A simple C++ binary to benchmark a compute graph and its individual operators, both on desktop machines and on Android.
(0) Refer to https://github.com/tensorflow/tensorflow/tree/master/tensorflow/examples/android to edit the WORKSPACE
to configure the android NDK/SDK.
(1) build for your specific platform, e.g.:
bazel build -c opt \ --crosstool_top=//external:android/crosstool \ --cpu=armeabi-v7a \ --host_crosstool_top=@bazel_tools//tools/cpp:toolchain \ --config monolithic \ tensorflow/tools/benchmark:benchmark_model
(2) Connect your phone. Push the binary to your phone with adb push (make the directory if required):
adb push bazel-bin/tensorflow/tools/benchmark/benchmark_model /data/local/tmp
(3) Push the compute graph that you need to test. For example:
adb push tensorflow_inception_graph.pb /data/local/tmp
(4) Run the benchmark. For example:
adb shell /data/local/tmp/benchmark_model \ --graph=/data/local/tmp/tensorflow_inception_graph.pb \ --input_layer="input:0" \ --input_layer_shape="1,224,224,3" \ --input_layer_type="float" \ --output_layer="output:0"
(1) build the binary
bazel build -c opt tensorflow/tools/benchmark:benchmark_model
(2) Run on your compute graph, similar to the Android case but without the need of adb shell. For example:
bazel-bin/tensorflow/tools/benchmark/benchmark_model \ --graph=tensorflow_inception_graph.pb \ --input_layer="input:0" \ --input_layer_shape="1,224,224,3" \ --input_layer_type="float" \ --output_layer="output:0"
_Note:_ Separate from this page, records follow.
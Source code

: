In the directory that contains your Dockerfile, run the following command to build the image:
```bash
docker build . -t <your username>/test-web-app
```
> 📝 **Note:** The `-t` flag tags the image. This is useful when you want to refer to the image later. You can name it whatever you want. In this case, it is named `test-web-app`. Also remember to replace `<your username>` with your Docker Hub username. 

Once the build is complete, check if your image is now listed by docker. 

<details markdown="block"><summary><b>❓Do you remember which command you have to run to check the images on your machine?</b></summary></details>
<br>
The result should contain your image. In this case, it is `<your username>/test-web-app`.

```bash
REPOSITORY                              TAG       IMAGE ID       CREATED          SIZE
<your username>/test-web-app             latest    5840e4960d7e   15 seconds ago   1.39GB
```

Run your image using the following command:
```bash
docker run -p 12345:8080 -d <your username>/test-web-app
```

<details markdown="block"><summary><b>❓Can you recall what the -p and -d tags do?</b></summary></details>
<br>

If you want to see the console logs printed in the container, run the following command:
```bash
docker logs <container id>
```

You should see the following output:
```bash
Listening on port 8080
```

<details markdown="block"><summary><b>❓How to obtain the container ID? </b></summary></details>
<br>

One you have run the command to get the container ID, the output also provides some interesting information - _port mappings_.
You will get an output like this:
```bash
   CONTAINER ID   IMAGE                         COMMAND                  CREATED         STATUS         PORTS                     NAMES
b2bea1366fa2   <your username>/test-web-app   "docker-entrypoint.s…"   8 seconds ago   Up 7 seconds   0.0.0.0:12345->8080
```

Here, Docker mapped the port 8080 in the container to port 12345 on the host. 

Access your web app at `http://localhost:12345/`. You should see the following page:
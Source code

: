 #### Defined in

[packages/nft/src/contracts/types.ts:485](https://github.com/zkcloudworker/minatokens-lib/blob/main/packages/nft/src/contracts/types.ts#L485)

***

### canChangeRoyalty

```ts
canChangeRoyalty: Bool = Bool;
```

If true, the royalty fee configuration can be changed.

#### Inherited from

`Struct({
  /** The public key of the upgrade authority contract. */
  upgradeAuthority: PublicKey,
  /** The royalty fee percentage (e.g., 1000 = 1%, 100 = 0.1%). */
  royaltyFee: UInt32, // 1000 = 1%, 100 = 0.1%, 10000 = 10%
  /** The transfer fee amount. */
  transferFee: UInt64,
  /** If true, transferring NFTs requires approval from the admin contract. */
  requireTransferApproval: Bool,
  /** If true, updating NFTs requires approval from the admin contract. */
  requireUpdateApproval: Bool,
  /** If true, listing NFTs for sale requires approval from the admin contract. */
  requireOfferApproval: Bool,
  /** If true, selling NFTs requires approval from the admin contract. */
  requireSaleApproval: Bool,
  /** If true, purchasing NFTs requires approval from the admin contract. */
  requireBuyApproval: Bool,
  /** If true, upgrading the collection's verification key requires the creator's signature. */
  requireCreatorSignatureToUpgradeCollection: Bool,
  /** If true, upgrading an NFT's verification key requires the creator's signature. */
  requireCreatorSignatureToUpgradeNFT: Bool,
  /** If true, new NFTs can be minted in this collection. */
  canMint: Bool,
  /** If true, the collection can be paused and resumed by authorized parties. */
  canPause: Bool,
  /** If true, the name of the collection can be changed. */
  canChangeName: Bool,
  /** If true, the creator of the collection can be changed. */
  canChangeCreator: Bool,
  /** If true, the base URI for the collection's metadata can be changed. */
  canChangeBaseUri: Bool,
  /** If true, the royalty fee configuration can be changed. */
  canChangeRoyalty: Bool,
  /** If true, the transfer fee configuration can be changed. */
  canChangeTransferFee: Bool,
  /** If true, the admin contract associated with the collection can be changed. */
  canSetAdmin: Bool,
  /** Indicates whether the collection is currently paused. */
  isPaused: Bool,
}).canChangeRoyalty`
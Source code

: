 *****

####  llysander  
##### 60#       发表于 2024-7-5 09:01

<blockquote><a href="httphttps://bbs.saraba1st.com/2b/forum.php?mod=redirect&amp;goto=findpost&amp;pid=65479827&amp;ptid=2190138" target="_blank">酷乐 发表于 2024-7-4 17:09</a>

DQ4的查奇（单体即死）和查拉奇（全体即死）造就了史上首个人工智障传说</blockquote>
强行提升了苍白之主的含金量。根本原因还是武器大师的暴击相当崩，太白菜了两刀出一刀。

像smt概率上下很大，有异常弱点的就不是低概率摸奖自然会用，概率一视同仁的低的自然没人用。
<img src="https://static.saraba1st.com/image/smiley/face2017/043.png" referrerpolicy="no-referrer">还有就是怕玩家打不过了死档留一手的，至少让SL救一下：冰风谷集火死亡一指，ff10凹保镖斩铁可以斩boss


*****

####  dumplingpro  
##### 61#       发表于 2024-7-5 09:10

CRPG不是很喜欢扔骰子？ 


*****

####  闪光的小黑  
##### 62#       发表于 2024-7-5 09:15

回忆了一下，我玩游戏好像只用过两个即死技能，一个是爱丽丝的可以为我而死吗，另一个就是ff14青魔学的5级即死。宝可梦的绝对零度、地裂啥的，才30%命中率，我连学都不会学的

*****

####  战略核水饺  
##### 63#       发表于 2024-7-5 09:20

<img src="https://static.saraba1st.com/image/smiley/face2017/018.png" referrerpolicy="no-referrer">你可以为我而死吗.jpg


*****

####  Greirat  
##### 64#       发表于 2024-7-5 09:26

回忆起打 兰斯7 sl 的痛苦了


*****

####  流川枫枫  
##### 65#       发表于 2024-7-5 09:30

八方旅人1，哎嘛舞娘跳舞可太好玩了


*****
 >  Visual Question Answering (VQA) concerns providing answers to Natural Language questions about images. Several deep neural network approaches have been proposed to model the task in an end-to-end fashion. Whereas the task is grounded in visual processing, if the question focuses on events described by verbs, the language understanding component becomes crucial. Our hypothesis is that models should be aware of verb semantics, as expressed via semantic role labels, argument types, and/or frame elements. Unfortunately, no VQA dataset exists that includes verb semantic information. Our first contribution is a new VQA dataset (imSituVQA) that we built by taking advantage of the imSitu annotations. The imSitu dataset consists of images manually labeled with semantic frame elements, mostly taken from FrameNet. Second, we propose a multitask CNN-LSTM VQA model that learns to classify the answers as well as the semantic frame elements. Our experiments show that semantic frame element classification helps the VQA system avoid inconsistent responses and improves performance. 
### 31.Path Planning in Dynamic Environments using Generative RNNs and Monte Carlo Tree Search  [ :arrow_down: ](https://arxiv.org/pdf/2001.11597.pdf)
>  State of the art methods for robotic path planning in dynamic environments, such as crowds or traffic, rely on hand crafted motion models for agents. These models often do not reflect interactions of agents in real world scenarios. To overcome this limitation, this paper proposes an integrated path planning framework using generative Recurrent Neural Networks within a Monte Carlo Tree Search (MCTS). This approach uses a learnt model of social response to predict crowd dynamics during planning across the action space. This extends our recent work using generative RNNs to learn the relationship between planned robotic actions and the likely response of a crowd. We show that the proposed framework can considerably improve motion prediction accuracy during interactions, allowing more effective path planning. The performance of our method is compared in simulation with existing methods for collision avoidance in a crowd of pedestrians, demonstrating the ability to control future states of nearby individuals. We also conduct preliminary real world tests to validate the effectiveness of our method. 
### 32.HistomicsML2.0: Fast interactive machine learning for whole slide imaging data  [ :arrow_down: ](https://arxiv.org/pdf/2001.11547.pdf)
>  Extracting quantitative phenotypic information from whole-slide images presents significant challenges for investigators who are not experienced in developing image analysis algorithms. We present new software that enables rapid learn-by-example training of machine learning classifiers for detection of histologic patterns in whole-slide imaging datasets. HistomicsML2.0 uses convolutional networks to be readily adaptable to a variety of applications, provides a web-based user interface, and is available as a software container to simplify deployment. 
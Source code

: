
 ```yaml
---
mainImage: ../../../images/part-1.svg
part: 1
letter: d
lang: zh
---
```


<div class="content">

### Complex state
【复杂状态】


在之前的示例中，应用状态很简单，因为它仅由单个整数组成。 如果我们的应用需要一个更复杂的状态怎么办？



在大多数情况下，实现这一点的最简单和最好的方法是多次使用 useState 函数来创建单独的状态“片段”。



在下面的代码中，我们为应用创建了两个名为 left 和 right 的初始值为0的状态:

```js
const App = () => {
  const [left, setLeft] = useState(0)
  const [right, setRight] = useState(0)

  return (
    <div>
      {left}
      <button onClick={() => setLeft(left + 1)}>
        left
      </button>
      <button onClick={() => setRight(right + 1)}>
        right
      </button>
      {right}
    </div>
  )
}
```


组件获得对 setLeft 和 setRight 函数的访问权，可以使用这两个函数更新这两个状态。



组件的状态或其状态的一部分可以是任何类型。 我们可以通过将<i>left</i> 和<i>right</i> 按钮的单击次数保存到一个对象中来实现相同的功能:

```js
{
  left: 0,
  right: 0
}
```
The Inception graph used as an example here may be downloaded from https://storage.googleapis.com/download.tensorflow.org/models/inception5h.zip
To download TF .pb graphs of several popular models, run:
bash download_models.sh
We provide example scripts comparing TF-oneDNN performance with vanilla TF's that users can modify for their own benchmarks. The scripts assume that models are already downloaded by download_models.sh
. To run end-to-end model performance comparison between TF-oneDNN and vanilla TF, call
bash download_models.sh # Skip this step if models are already downloaded. bash run_onednn_benchmarks.sh
The output is a summary table in a CSV file: results.csv. Example output:
Showing runtimes in microseconds. `?` means not available. Model, Batch, Vanilla, oneDNN, Speedup bert-large, 1, x, y, x/y bert-large, 16, ..., ..., ... bert-large, 64, ..., ..., ... inception, 1, ..., ..., ... inception, 16, ..., ..., ... inception, 64, ..., ..., ... ⋮ ssd-resnet34, 1, ?, ..., ? ssd-resnet34, 16, ?, ..., ? ssd-resnet34, 64, ?, ..., ?
Vanilla TF can‘t run ssd-resnet34
on CPU because it doesn’t support NCHW format.